Maryland needs to answer wake-up call

March 10, 2002|By Mike Preston

CHARLOTTE, N.C. - Maybe now the University of Maryland's basketball team understands that every team will play the Terps hard. Maybe now they will play every game with intensity and passion for 40 minutes. Maybe now Maryland has that sense of urgency because if the Terps lose a game later this week, possibly the best team in school history will be nothing more than a memory.

There weren't a lot of good things to take out of second-ranked and top-seeded Maryland's 86-82 loss to North Carolina State in an Atlantic Coast Conference tournament semifinal at the Charlotte Coliseum yesterday.

Terps critics will use the loss as another opportunity to take shots at coach Gary Williams, whose team looked tired and still hasn't won a conference title in his 13 years at Maryland (all right, I had to get one in, too).

But let's look past the small picture and into the bigger one. It would have been nice for Maryland (26-4) to win the ACC tournament, but league tournaments are basically a second chance for bubble teams to earn their way into the NCAA tournament.

Maryland is still expected to get a No. 1 seed, came out of yesterday's game healthy and hopefully will use this as a way to get its groove back.

If Stella could find hers, why not the Terps? Hopefully, this team won't flame out like the Stevie Francis-led Terps in the 1999 tournament.

Right about now, Williams is still disappointed, irritable and ticked off. Translation: The Terps should get the edge back this week. The loss also will give them an extra day of rest and preparation.

A team that had not lost a game since a 99-78 defeat to Duke on Jan. 17 might have needed to feel some hunger pangs again.

"Maybe we need a loss like this. We ran off so many in a row," said Maryland senior guard Juan Dixon. "Maybe we need to sit back and start all over again."

Maryland sophomore forward Chris Wilcox said: "We can't lose the next game. We have to learn from our mistakes. We have to come to an agreement and decide if we want to win this thing or not."

That's what Maryland's postseason is all about.

It's the Terps against themselves.

There aren't too many teams that can beat them when they are playing well. This tournament was set up for Duke-Maryland III, and the officials again gave Maryland favorable treatment for the second straight day yesterday. But N.C. State, which had lost six straight to Maryland, might have played its best game of the season.

The Wolfpack shot 65.2 percent from the field in the second half. It ran pick-and-roll plays to perfection. It was a total team effort. The team's top gun, guard Anthony Grundy, had 24 points, and a backup, forward Ilian Evtimov, had 12 points.

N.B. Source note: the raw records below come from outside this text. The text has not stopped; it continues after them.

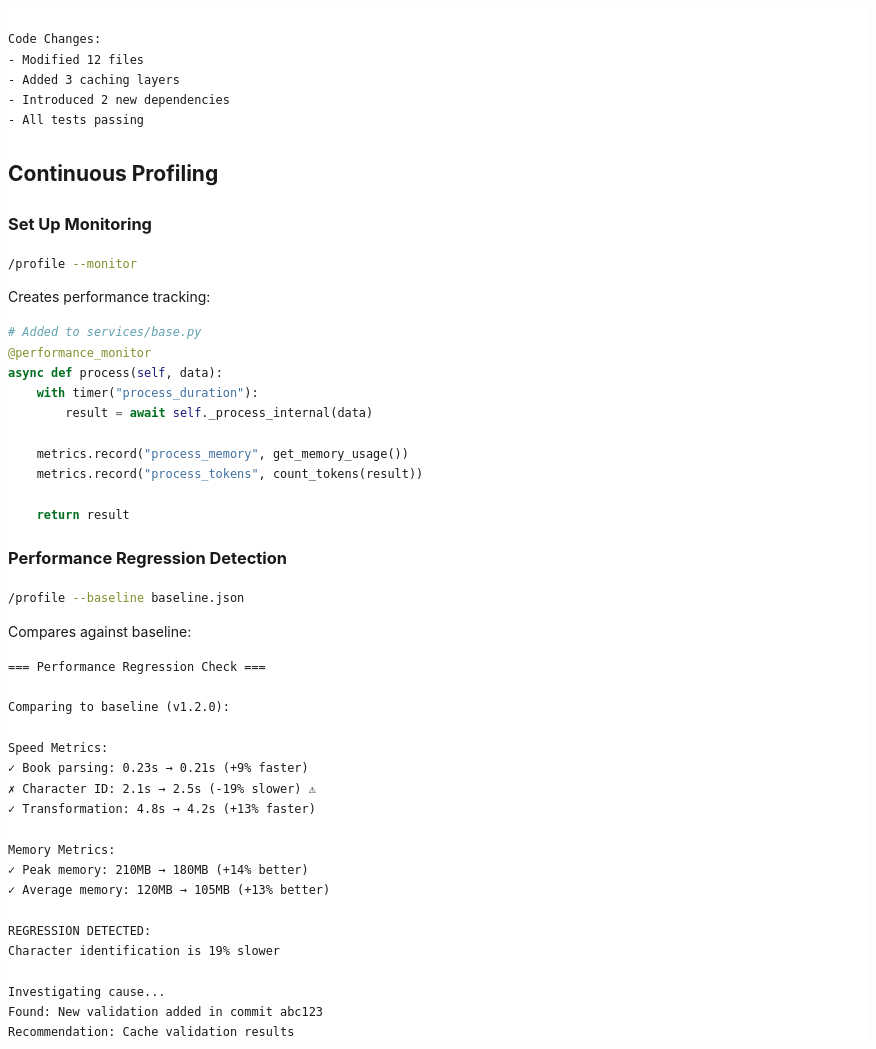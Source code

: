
 ```

Code Changes:
- Modified 12 files
- Added 3 caching layers
- Introduced 2 new dependencies
- All tests passing
```

## Continuous Profiling

### Set Up Monitoring
```bash
/profile --monitor
```

Creates performance tracking:
```python
# Added to services/base.py
@performance_monitor
async def process(self, data):
    with timer("process_duration"):
        result = await self._process_internal(data)

    metrics.record("process_memory", get_memory_usage())
    metrics.record("process_tokens", count_tokens(result))

    return result
```

### Performance Regression Detection
```bash
/profile --baseline baseline.json
```

Compares against baseline:
```
=== Performance Regression Check ===

Comparing to baseline (v1.2.0):

Speed Metrics:
✓ Book parsing: 0.23s → 0.21s (+9% faster)
✗ Character ID: 2.1s → 2.5s (-19% slower) ⚠️
✓ Transformation: 4.8s → 4.2s (+13% faster)

Memory Metrics:
✓ Peak memory: 210MB → 180MB (+14% better)
✓ Average memory: 120MB → 105MB (+13% better)

REGRESSION DETECTED:
Character identification is 19% slower

Investigating cause...
Found: New validation added in commit abc123
Recommendation: Cache validation results
```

"Grundy, [Archie] Miller, [Marcus] Melvin, No. 3, what's his name, Aftermouth [Evtimov], whatever his name. You can't point out one player; that whole team played well, and they played for 40 minutes," said Maryland senior forward Byron Mouton.

"That's what we're going to need, a 40-minute effort. Any team we play is going to play with great energy and great focus. We need to be mentally tough. At times, we're not focused on running plays. We're forcing shots. Maybe we needed that loss because next week you lose one and you're gone."

The irony is that despite Maryland playing poorly, the Terps had a chance to win because N.C. State missed eight of its last 12 free throws. The Wolfpack wanted to give Maryland the game, but the Terps couldn't take it.

In two games, Maryland played well for about 25 minutes. That's it. The Terps blew out Florida State, 85-59, in their tournament opener, but even then it was a so-so effort by a team that should be peaking.

Of the five starters, the most consistent were center Lonny Baxter and guard Steve Blake. Wilcox was 7-for-21 from the field in two games, and Mouton disappeared in the second half against N.C. State when he played only 12 minutes and scored just one point.

Dixon had 33 points in two games, but he had defensive lapses in both. Grundy got him for 24, a day after Florida State's Monte Cummings put up 19. If it weren't for Blake and his 21 points yesterday, Maryland wouldn't have had much offense. The point guard became the No. 1 option in an offense where his primary role is a feeder.

But this wasn't all about offense. Maryland was slow covering Wolfpack cutters, and gave up many backdoor layups.

"They hit backdoor cuts on us like never before," Dixon said.

The Terps are going to need patience now, and resolve. They have to regain their focus, which is on the Final Four, and possibly a national championship. A year ago, especially early in the season, any loss would have rattled this team.

But these Terps are different. They have played extremely well after losses, and have three seniors in the starting lineup. There is no proper time to lose a game, but yesterday might be the one that motivates the team into a postseason filled with big expectations.